Sabans influence felt across all levels of football
TUSCALOOSA | Plenty of Nick Saban's former assistants take his coaching principles to heart.
Plenty take them to the chalkboard and the locker room.
But only Kirk Heidelberg takes them global.
More than 20 years after he spent just one year under Saban as an assistant coach at Toledo, Heidelberg is applying some of what he learned on that staff today in the German Football League.
"He is the master of detail, and I've tried to emulate it as much as possible," he said.
Heidelberg coached tight ends and special teams at Toledo for Saban, and his coaching career eventually took him to Germany for 10 years. He returned to the United States as a coach and athletic director at Rockford (Ill.) Christian High but headed back to the GFL this year.
"It's hard to copy that, but I've tried to have the same approach," Heidelberg said. "There is only one Nick Saban. He had an impression on me as a coach."
Like Heidelberg, James Willis spent just a year on a Saban staff in 2009, winning a national championship at Alabama. Willis kept a notebook during that year and filled it with the things he learned - things he knew he could use to help him at future coaching stops. Mel Tucker, who coached for Saban at LSU, took mental notes.
"I watched everything he did. When he would speak to an alumni group or something, his secretary would always call me and ask me to drive him," Tucker said. "So I would pick his brain between his phone calls. ... He laid the foundation for my career in terms of everything I knew."

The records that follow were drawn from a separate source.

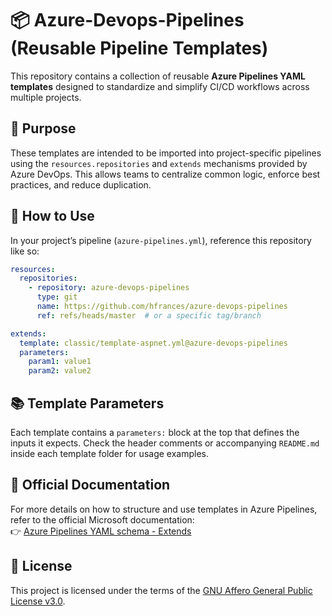 # 📦 Azure-Devops-Pipelines (Reusable Pipeline Templates)

This repository contains a collection of reusable **Azure Pipelines YAML templates** designed to standardize and simplify CI/CD workflows across multiple projects.

## 🎯 Purpose

These templates are intended to be imported into project-specific pipelines using the `resources.repositories` and `extends` mechanisms provided by Azure DevOps. This allows teams to centralize common logic, enforce best practices, and reduce duplication.

## 🚀 How to Use

In your project’s pipeline (`azure-pipelines.yml`), reference this repository like so:

```yaml
resources:
  repositories:
    - repository: azure-devops-pipelines
      type: git
      name: https://github.com/hfrances/azure-devops-pipelines
      ref: refs/heads/master  # or a specific tag/branch

extends:
  template: classic/template-aspnet.yml@azure-devops-pipelines
  parameters:
    param1: value1
    param2: value2
```

## 📚 Template Parameters

Each template contains a `parameters:` block at the top that defines the inputs it expects. Check the header comments or accompanying `README.md` inside each template folder for usage examples.

## 📖 Official Documentation

For more details on how to structure and use templates in Azure Pipelines, refer to the official Microsoft documentation:  
👉 [Azure Pipelines YAML schema - Extends](https://learn.microsoft.com/en-us/azure/devops/pipelines/process/templates?view=azure-devops&pivots=templates-extends)

## 📜 License  
This project is licensed under the terms of the [GNU Affero General Public License v3.0](LICENSE).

From Pat Perles' coaching style in the NFL, to Leroy Ryals' way with the kids at Athens (Ga.) Clarke Central High, and many more in between, there is a little bit of Saban roaming dozens of sidelines across all levels of the game.
"I'm happy to hear that some of the things we do philosophically are things people bought into when they were with us, and now that they have the opportunity do it themselves, they choose to use some of those things and believe in them," Saban said. "It's a big adjustment when a lot of guys start out with us, but then they like it a lot better, because it's easy to know what the expectation is."

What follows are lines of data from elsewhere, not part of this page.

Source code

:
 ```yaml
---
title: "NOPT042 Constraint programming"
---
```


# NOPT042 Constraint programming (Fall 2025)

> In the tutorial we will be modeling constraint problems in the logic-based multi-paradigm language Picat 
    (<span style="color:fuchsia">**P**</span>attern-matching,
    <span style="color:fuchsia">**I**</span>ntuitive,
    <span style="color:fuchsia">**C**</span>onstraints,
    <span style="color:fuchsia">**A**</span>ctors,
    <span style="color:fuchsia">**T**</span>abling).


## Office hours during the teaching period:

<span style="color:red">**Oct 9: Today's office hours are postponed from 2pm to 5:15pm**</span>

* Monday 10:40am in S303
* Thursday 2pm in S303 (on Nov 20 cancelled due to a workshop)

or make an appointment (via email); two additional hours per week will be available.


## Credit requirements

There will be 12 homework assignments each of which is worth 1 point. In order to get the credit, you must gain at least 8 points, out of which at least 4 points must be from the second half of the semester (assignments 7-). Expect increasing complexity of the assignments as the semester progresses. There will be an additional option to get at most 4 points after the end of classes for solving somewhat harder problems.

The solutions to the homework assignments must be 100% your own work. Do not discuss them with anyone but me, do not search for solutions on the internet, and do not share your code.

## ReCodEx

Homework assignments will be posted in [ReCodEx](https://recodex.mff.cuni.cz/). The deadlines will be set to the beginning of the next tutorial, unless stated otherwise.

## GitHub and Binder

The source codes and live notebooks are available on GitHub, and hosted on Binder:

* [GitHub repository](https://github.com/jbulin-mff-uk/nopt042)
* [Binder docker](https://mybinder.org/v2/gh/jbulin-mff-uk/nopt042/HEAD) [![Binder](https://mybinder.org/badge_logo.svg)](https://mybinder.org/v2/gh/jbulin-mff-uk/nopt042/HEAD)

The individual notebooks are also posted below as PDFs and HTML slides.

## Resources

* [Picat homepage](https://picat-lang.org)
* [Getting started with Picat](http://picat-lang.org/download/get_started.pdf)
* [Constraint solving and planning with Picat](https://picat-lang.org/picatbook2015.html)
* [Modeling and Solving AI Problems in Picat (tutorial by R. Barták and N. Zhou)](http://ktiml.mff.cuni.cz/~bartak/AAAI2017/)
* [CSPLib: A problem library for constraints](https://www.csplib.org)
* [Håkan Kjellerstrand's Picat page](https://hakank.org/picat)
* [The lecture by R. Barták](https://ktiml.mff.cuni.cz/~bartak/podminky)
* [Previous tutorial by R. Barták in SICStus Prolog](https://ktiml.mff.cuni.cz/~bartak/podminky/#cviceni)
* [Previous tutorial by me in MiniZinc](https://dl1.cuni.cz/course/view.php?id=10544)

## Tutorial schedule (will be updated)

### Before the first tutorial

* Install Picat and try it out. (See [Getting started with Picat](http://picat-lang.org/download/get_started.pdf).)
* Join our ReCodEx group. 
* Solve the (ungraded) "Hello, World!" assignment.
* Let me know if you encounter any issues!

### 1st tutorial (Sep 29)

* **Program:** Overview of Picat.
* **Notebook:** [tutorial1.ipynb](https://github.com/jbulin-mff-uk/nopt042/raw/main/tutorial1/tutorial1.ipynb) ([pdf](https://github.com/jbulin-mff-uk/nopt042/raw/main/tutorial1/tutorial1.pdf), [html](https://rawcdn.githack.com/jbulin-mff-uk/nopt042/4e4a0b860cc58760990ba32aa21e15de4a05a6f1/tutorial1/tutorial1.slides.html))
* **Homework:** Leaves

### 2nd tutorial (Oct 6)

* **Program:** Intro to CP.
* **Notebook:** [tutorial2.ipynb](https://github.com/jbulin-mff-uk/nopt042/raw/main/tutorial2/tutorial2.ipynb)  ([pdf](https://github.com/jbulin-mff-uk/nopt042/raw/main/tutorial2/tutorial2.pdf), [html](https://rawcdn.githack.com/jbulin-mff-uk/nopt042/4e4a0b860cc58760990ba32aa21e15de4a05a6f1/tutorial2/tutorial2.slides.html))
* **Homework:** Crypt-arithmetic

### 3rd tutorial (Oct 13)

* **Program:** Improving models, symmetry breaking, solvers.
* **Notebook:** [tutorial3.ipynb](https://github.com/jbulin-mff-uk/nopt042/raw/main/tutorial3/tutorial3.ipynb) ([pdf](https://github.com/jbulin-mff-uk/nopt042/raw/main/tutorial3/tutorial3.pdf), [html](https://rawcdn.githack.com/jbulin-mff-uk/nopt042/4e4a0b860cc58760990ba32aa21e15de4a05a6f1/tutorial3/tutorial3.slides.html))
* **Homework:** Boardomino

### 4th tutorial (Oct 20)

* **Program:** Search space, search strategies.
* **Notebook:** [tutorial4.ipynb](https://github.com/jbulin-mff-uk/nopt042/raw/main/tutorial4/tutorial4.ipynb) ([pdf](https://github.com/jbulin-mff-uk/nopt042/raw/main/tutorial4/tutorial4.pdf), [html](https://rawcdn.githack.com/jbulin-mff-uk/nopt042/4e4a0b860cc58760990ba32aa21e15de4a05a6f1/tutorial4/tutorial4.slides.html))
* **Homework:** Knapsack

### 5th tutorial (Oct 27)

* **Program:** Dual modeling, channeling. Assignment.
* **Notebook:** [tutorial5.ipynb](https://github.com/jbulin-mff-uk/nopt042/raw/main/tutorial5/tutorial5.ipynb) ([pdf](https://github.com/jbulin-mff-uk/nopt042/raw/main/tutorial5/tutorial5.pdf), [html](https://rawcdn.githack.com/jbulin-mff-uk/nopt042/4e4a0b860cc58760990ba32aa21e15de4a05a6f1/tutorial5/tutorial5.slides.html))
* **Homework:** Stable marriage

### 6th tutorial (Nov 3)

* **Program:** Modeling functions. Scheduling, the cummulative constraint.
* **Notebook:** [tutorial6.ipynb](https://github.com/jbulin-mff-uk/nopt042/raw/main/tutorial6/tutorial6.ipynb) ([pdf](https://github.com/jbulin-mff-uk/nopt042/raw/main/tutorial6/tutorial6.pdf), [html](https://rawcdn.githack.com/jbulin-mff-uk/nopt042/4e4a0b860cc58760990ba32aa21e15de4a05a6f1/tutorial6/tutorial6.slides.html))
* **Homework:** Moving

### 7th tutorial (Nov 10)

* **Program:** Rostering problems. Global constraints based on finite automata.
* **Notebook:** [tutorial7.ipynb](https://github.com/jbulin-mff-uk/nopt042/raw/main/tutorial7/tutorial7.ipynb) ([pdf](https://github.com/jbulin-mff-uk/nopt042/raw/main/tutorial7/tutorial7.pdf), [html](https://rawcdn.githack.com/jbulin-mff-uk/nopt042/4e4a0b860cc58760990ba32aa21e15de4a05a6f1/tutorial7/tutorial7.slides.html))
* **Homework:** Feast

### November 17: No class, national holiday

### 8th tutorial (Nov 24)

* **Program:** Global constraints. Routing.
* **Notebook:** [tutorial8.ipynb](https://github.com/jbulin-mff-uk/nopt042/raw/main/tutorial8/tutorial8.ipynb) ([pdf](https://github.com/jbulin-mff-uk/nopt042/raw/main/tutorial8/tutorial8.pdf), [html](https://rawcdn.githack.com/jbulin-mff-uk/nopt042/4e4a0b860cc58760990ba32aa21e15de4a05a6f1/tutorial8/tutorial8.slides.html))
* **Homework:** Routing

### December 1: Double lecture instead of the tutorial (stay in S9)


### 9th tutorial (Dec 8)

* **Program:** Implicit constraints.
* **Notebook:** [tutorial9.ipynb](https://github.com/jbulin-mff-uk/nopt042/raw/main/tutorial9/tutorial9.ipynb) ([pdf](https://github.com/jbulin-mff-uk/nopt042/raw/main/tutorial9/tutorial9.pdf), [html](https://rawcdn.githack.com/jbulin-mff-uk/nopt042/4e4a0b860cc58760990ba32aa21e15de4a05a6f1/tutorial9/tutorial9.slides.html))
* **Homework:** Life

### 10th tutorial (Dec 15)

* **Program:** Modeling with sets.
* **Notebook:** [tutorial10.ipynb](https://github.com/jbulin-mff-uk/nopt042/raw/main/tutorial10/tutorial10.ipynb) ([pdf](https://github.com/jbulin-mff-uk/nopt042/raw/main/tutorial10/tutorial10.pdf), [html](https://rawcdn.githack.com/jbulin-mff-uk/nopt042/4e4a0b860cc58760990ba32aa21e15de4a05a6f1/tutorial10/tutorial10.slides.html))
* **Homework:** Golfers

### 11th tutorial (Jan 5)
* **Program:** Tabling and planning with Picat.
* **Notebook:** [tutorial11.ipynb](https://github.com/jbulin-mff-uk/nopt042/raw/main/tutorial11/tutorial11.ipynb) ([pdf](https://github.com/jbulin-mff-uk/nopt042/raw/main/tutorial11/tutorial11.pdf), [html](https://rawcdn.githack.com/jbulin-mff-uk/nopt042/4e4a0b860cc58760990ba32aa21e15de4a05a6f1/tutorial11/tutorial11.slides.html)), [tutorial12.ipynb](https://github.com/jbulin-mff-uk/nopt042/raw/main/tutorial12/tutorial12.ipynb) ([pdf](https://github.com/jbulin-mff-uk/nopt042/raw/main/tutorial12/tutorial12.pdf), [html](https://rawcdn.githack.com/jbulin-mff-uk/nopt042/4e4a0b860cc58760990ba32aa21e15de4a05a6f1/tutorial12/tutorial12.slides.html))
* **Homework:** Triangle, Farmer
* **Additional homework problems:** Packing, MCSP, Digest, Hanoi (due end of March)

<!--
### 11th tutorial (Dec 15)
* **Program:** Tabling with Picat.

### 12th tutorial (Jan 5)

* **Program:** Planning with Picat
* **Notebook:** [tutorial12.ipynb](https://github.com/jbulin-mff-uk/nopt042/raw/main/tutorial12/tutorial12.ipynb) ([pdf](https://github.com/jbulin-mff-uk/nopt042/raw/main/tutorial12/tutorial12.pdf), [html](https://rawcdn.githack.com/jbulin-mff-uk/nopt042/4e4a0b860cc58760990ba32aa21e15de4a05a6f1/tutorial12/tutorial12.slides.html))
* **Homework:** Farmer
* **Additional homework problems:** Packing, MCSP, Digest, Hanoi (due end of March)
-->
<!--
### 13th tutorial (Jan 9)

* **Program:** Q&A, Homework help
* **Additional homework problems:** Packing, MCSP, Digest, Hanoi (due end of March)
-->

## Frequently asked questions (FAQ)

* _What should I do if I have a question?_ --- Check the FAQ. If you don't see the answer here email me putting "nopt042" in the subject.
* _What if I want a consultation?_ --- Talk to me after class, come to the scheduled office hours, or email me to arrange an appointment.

Ryals said one thing he learned took from coaching under Saban at LSU was the importance of extending influence beyond just the coaching staff and the players.
"He believes anyone who comes in contact with the players is an integral part of the organization," Ryals said. "If you're in charge of keeping dorms clean, and you come into contact with the players, he wants that guy to work by the same philosophy as anyone else involved in the program."